* **Assigned task**
Every line of the records below that holds the word "stream" should be copied out.

* **Task material**
====
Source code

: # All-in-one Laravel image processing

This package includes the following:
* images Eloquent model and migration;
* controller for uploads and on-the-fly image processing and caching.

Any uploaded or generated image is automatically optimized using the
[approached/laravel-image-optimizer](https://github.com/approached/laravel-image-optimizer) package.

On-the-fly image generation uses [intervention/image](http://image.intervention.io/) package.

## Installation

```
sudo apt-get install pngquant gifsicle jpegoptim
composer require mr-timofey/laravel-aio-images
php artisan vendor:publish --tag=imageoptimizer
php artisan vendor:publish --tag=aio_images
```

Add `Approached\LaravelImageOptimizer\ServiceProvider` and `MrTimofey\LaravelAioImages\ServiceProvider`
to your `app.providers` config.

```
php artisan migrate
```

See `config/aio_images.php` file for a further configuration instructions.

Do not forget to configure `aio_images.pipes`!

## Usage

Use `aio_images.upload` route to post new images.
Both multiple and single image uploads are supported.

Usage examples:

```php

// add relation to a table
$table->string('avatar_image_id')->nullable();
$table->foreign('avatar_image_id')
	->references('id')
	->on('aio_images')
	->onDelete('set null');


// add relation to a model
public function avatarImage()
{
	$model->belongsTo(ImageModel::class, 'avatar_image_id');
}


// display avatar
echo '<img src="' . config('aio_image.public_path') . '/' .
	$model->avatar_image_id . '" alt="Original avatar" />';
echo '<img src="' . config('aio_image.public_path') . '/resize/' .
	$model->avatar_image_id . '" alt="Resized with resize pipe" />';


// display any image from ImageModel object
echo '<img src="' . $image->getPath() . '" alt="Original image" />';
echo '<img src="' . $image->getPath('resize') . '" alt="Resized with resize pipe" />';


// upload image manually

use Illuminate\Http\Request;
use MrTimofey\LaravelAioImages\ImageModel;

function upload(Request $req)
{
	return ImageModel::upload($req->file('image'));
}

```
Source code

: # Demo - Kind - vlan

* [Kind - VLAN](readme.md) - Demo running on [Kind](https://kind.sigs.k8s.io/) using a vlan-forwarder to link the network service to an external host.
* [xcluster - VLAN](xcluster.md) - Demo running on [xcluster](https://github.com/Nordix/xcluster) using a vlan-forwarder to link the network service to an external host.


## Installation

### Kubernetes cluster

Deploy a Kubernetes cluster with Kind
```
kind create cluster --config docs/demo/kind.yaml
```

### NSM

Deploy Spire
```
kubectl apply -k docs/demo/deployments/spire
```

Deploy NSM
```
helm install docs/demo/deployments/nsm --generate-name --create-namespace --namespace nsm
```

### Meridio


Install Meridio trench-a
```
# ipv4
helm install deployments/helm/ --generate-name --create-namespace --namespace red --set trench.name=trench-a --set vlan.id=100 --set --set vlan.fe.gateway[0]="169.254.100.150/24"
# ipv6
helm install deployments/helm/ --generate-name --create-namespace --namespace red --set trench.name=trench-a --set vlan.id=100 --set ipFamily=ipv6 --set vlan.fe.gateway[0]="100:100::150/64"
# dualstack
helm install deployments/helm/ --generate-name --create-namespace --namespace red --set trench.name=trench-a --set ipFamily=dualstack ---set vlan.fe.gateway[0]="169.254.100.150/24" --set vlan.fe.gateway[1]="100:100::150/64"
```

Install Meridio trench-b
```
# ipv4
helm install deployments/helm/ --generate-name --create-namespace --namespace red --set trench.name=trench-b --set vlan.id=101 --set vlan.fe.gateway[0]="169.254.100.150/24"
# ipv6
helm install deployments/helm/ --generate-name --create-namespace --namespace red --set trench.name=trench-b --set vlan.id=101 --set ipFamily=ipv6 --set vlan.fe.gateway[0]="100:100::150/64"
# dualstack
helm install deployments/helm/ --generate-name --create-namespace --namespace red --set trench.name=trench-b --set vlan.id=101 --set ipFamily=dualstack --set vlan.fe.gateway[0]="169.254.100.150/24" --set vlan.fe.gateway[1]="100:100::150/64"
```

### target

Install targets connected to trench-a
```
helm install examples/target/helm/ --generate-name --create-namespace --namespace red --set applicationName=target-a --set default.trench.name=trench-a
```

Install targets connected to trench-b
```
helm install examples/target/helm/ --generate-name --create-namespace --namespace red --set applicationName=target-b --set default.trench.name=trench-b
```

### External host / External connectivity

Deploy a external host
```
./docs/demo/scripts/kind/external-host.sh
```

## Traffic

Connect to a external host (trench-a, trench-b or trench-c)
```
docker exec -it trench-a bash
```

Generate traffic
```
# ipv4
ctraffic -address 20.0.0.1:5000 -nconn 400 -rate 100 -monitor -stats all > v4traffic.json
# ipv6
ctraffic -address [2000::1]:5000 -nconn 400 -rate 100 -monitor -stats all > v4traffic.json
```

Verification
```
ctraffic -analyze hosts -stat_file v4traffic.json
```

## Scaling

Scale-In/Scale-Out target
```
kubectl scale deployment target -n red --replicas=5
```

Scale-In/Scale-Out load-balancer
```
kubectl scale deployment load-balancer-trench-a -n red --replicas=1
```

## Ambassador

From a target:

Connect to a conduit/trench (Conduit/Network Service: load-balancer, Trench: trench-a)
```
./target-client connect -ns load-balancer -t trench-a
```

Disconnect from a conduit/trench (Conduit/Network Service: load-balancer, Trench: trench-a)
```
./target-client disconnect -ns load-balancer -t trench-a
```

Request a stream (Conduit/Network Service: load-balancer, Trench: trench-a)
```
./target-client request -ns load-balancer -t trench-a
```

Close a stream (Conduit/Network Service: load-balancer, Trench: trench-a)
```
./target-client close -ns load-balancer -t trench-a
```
====
* **Output of the exercise**
Request a stream (Conduit/Network Service: load-balancer, Trench: trench-a)
Close a stream (Conduit/Network Service: load-balancer, Trench: trench-a)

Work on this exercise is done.